The ECB on Thursday flagged a 25 basis point interest rate hike in July and said a bigger increase may be needed in September as inflationary pressures were increasing and broadening, raising the risk that high price growth will become entrenched.
“Euro area inflation rates won’t fall by themselves,” German Bundesbank President Joachim Nagel said in a statement. “Monetary policy is called upon to reduce inflation through resolute action.”
At an event later, Nagel said the ECB’s journey to higher rates had just began and its speed will depend on incoming data – a sign he was not clamouring for big rate hikes just yet.
Although the ECB raised its 2022 inflation projection to 6.8% on Thursday, over three times its 2% target, it said that the figure would have been even higher, at 7.1%, if it had also included data released after the cut-off date.
This meant prices in countries such as Germany would grow even faster this year than during the last period of high inflation in the early 1980s.
The rate hikes however raise the risk that a wide gap will open between the borrowing costs of different euro zone members, particularly Germany and more indebted southern nations like Italy, Spain and Greece.

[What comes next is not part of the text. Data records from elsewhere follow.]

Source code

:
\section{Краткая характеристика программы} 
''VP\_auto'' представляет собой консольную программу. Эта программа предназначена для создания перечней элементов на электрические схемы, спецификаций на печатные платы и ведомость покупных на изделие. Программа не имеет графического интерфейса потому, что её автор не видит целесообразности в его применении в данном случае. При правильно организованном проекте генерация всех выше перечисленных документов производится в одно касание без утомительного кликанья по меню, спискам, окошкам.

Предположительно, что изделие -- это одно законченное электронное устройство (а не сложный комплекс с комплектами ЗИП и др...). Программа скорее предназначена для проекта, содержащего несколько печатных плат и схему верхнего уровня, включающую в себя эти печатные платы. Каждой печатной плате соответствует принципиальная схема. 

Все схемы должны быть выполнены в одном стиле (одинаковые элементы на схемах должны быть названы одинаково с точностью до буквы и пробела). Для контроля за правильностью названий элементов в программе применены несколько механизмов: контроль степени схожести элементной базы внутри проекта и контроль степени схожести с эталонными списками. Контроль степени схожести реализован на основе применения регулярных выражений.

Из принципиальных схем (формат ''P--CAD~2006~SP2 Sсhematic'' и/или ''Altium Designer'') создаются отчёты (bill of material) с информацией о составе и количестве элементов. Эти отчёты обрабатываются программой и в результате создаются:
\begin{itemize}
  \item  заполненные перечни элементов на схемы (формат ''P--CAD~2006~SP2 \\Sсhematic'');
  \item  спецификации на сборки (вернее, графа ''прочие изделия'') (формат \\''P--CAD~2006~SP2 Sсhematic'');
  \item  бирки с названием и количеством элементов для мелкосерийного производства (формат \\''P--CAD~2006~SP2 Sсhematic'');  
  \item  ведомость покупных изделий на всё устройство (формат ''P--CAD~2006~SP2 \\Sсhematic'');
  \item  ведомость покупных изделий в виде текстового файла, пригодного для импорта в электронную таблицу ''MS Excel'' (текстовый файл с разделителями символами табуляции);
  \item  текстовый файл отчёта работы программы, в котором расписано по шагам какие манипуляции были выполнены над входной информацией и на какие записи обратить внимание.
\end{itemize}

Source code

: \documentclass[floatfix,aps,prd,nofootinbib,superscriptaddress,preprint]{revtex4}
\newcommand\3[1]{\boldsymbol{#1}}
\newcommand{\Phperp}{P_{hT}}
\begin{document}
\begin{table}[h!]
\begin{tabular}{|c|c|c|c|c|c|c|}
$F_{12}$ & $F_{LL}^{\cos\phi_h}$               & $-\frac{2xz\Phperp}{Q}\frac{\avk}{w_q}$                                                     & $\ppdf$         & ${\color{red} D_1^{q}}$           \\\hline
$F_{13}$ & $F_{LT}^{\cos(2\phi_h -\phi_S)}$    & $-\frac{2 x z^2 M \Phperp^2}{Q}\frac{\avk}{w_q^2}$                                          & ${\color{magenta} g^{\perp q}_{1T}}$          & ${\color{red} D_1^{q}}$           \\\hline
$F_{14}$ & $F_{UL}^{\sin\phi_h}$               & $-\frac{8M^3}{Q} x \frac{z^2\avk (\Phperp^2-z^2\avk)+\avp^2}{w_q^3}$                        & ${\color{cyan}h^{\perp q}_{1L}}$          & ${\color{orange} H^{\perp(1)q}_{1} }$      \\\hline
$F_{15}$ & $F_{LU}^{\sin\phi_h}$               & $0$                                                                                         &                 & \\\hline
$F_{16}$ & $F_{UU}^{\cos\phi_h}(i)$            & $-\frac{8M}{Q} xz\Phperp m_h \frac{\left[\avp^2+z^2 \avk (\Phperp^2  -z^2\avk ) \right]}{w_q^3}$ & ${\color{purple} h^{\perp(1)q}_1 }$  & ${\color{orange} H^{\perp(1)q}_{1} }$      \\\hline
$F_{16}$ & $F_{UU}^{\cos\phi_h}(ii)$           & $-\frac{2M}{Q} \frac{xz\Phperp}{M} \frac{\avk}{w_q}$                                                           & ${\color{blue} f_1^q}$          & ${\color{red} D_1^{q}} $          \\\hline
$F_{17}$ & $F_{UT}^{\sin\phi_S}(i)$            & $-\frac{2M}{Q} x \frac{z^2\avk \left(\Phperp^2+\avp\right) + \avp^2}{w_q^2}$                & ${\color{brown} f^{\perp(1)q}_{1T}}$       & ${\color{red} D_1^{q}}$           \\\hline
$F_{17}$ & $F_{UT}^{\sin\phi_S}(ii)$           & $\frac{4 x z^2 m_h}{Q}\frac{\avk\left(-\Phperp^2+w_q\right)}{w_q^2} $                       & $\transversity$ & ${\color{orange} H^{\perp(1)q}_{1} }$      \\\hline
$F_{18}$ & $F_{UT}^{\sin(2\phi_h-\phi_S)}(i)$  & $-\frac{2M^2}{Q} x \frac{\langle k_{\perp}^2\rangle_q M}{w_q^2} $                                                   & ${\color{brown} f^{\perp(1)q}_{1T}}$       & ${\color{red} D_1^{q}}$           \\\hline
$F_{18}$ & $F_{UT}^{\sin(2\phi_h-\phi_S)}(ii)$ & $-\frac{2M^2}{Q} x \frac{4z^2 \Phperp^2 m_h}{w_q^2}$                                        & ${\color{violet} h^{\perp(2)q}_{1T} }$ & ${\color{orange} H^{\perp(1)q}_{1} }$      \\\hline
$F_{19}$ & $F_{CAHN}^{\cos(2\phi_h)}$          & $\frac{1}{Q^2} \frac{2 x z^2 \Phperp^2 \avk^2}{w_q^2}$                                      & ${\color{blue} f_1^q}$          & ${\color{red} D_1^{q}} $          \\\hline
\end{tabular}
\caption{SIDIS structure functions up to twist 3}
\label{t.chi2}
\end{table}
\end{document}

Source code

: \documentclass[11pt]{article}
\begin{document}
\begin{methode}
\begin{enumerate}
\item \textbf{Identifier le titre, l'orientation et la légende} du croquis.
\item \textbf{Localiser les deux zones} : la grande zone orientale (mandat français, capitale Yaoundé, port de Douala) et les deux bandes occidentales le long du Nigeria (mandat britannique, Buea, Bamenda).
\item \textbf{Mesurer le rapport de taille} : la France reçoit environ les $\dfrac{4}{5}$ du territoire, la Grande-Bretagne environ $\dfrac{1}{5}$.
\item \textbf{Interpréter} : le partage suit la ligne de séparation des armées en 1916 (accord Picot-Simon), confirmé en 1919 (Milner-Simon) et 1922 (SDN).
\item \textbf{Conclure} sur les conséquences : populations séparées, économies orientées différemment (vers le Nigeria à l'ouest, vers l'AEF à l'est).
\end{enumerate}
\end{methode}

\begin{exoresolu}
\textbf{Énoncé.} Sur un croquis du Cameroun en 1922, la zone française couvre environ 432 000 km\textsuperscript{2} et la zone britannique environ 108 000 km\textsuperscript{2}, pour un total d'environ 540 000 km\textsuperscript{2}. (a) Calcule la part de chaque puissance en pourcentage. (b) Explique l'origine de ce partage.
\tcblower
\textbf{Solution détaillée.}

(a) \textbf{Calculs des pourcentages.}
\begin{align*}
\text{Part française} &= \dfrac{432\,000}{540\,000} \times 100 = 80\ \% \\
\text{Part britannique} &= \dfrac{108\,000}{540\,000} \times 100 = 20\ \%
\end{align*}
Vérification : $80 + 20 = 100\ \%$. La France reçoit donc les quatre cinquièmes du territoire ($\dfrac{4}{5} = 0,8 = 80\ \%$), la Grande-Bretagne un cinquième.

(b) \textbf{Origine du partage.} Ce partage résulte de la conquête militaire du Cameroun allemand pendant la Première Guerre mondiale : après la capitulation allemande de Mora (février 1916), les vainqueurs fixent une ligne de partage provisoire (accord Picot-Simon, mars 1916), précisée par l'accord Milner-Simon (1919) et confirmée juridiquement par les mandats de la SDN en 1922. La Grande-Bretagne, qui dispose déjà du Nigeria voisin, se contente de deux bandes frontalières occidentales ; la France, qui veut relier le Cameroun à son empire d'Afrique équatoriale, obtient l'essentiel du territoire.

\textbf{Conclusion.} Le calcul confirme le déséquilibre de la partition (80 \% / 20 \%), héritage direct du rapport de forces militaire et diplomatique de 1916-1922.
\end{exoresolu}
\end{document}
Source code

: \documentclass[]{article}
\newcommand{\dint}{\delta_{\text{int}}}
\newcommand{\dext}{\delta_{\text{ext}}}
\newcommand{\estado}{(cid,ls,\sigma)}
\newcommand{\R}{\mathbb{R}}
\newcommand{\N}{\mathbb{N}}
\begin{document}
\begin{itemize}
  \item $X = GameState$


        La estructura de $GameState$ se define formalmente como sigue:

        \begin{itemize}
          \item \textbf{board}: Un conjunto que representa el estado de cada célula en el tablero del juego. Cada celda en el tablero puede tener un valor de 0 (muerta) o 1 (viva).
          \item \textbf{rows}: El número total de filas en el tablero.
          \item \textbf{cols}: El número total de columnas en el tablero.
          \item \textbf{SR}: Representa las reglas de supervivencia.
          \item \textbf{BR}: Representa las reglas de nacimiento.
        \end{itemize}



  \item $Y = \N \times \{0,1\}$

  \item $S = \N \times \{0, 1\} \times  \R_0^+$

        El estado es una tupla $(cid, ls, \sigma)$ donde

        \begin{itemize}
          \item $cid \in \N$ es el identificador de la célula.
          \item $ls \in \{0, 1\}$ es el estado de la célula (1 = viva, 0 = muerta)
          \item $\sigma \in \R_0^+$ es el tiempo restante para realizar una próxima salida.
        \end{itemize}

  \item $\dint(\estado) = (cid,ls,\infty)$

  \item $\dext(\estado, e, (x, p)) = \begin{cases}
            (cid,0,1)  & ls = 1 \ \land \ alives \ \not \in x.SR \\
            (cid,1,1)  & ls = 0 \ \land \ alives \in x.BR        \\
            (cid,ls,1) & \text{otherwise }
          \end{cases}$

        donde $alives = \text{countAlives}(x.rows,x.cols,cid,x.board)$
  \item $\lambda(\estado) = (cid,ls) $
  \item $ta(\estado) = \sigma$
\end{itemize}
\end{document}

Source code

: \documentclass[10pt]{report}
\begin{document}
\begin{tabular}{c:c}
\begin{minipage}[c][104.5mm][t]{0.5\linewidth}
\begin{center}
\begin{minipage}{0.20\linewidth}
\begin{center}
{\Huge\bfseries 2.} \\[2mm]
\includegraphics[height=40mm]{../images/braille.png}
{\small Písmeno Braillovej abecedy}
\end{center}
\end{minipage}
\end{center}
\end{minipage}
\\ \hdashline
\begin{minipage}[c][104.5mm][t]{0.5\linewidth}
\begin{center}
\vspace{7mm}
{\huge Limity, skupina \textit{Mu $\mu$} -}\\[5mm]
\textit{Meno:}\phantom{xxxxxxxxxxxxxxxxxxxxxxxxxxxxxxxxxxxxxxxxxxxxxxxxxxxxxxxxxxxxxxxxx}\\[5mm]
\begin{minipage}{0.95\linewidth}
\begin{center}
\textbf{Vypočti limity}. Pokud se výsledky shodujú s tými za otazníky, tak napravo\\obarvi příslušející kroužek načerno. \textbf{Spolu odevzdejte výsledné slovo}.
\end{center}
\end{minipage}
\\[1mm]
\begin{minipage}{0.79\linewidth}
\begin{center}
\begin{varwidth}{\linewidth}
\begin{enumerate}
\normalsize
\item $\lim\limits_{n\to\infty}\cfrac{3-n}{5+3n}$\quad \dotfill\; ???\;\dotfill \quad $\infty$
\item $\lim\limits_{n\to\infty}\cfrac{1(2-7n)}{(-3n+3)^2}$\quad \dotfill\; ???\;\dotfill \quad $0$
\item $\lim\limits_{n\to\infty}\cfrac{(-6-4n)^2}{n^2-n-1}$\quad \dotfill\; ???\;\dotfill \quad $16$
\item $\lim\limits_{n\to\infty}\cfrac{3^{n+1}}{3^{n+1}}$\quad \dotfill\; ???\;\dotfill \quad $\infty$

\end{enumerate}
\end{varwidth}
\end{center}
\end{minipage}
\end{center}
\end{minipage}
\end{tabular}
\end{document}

ECB President Christine Lagarde promised to fight “unwarranted” fragmentation of this kind and said the ECB could even deploy a new tool, if necessary, but did not give details.
Doubting the ECB’s resolve, investors sold off southern bonds after the ECB’s decision and 10-year Italian government bond yields are now 235 basis points above their German counterparts, the widest spread in two years.
“Nobody should have the slightest doubt, including in the markets, concerning our collective will to prevent this fragmentation,” French central bank chief Francois Villeroy de Galhau said separately.
“We have the will and nobody should doubt that we will have the tools when necessary,” Villeroy told BFM Business radio.
Italy’s 10-year yield rose to 3.78% in early trade, its highest since 2018 and just below its highest since 2014, when the euro zone was still caught in a debt crisis.
The equivalent Spanish bond spread to German debt was at 123 basis points on Friday, also a two-year high.
But Villeroy also backed plans to raise rates on account of the worsening inflation outlook.
“Inflation is too high and too broad in France, in Europe” he said, adding the European Central Bank was “strongly committed to bringing inflation down to 2%”.
The Bundesbank meanwhile doubled its inflation outlook for Germany to over 7% on Friday and halved its growth estimate.